Dataset excerpts:
================

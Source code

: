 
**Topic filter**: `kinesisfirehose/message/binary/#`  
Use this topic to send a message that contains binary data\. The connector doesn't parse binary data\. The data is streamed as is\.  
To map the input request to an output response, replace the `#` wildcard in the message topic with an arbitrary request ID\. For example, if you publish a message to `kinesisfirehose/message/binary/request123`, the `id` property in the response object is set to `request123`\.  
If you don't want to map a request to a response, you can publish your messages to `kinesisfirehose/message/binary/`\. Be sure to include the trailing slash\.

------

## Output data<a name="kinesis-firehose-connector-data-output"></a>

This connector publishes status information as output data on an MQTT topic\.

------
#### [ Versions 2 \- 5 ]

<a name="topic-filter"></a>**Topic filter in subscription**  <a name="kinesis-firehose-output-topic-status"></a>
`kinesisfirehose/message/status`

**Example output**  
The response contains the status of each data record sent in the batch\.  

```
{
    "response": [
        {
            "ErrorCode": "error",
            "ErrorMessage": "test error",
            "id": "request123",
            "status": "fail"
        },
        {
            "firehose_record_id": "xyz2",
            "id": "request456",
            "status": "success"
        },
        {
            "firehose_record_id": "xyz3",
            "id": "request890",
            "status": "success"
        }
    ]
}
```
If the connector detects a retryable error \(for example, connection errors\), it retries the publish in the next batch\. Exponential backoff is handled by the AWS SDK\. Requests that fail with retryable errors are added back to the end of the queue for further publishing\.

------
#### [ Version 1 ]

================

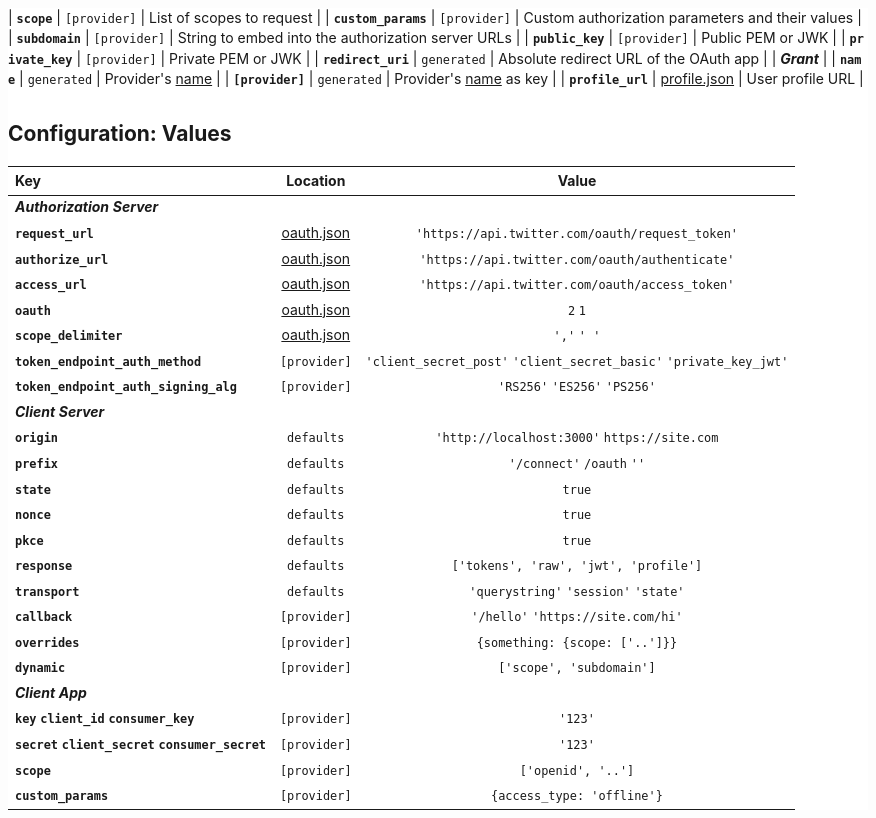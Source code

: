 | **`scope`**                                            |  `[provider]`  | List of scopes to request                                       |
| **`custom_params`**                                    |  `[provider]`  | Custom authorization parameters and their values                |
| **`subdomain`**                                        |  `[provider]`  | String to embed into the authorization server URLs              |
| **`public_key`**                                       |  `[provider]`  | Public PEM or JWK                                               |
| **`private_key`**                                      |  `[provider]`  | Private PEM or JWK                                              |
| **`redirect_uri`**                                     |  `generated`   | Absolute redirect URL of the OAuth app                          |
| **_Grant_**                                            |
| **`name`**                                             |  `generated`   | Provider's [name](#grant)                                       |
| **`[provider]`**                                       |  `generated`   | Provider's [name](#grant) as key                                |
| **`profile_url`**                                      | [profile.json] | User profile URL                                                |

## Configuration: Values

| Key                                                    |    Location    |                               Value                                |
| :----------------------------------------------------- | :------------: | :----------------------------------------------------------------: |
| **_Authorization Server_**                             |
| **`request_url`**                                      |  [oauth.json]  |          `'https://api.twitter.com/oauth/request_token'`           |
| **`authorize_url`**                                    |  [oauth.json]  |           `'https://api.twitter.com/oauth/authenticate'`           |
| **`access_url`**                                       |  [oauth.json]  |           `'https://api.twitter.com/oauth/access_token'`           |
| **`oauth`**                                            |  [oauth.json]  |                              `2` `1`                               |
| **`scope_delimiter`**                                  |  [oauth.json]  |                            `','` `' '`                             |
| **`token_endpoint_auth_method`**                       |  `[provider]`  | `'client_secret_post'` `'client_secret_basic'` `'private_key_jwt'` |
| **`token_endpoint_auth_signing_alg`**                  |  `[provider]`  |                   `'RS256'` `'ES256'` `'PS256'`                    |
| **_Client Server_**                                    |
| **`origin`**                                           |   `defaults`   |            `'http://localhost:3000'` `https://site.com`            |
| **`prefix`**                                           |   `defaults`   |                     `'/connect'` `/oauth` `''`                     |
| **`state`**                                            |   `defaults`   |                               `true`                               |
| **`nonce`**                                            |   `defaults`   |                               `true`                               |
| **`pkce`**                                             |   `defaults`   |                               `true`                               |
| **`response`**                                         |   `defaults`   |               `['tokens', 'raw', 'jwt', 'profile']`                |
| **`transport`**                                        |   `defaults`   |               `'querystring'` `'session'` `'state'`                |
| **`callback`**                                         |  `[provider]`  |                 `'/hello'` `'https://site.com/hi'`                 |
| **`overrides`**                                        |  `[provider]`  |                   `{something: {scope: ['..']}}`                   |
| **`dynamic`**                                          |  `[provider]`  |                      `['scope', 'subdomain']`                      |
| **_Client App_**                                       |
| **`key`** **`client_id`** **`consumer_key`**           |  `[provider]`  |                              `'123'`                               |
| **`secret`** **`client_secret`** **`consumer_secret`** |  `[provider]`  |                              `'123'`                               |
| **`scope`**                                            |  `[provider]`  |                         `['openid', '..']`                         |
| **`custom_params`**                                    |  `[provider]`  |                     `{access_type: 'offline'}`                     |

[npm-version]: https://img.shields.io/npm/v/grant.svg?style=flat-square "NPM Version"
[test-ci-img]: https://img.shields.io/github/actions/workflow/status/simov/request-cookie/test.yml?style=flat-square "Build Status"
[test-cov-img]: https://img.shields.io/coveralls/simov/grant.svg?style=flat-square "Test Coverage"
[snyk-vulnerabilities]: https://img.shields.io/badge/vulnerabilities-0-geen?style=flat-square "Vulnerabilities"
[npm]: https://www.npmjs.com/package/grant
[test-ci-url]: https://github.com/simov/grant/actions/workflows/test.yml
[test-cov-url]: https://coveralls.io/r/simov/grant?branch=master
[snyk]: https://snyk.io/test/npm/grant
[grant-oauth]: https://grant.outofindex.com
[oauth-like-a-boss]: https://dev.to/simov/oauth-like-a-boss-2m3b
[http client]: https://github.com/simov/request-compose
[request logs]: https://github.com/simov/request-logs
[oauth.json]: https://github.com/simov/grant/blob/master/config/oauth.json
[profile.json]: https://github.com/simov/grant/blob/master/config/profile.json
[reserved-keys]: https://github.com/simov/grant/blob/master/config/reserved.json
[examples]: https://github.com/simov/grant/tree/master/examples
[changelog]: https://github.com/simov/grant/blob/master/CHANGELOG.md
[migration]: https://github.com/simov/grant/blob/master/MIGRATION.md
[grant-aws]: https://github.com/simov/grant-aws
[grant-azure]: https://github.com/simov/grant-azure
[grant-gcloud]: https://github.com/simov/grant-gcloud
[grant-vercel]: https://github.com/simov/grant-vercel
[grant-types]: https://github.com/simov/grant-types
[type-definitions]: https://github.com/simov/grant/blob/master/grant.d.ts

================

**What you should do**
Would you give the number of lines of the data that include the string "profile"? Nothing else is wanted.

**Response to this exercise**
3